Today, while looking up some information on Diophantus, I came across this wonderfully descriptive quote by Hermann Hankel (1874) on Diophantus and his mathematics (the English translation is by Heath).
Of more general comprehensive methods there is in our author no trace discoverable: every question requires a quite special method, which often will not serve even for the most closely allied problems. It is on that account difficult for a modern mathematician even after studying 100 Diophantine solutions to solve the 101st problem; and if we have made the attempt, and after some vain endeavors read Diophantus’ own solution we shall be astonished to see how suddenly he leaves the broad high-road, dashes into a side-path and with a quick turn reaches the goal with reaching which we should not be content; we expect to have to climb a toilsome path, but to be rewarded at the end by an extensive view; instead of which our guide leads by narrow, strange, but smooth ways to a small eminence; he has finished! He lacks the calm and concentrated energy for a deep plunge into a single important problem; and in this way the reader also hurries with inward unrest from problem to problem as in a game of riddles, without being able to enjoy the individual one. Diophantus dazzles more than he delights. He is in a wonderful measure shrewd, clever, quick-sighted, indefatigable, but does not penetrate thoroughly or deeply into the root of the matter. As his problems seem framed in obedience to no obvious scientific necessity, but often only for the sake of the solution, the solution itself also lacks completeness and deeper signification. He is a brilliant performer in the art of indeterminate analysis invented by him, but the science has nevertheless been indebted, at least directly, to his brilliant genius for few methods, because he was deficient in the speculative thought which sees in the True more than the Correct. That is the general impression which I have derived from a thorough and repeated study of Diophantus’ arithmetic.

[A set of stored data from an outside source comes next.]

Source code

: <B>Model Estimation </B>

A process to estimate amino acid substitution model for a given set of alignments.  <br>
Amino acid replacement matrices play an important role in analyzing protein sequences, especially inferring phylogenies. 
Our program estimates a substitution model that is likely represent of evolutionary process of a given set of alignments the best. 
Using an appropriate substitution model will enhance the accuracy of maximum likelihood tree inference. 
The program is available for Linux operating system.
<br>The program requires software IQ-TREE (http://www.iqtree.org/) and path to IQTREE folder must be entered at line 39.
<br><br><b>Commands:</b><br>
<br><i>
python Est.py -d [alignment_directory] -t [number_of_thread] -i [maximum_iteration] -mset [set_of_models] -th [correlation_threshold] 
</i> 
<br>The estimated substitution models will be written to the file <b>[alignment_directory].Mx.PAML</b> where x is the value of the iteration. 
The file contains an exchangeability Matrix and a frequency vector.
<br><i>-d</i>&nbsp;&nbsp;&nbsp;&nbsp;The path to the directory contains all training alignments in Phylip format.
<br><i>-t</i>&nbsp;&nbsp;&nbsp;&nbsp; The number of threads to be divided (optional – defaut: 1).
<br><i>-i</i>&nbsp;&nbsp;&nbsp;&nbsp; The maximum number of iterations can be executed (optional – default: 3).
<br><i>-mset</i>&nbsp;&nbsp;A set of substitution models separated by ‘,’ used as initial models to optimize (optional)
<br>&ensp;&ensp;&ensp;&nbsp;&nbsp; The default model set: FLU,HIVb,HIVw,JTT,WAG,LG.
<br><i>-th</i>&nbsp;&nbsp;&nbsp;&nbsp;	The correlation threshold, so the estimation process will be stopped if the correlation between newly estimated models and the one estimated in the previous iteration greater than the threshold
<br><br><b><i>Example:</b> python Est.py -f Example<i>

It’s certainly expressed very well, but I suspect that he is wrong, i.e., that there actually is an underlying method, though it’s not the kind of method a modern mathematician wants.
You’re probably right. I don’t know much about (today’s) Diophantine analysis or Diophantus’s work—so I can’t offer an opinion. I just found this quote to be an interesting mixture of respect, awe, frustration, and dismissiveness.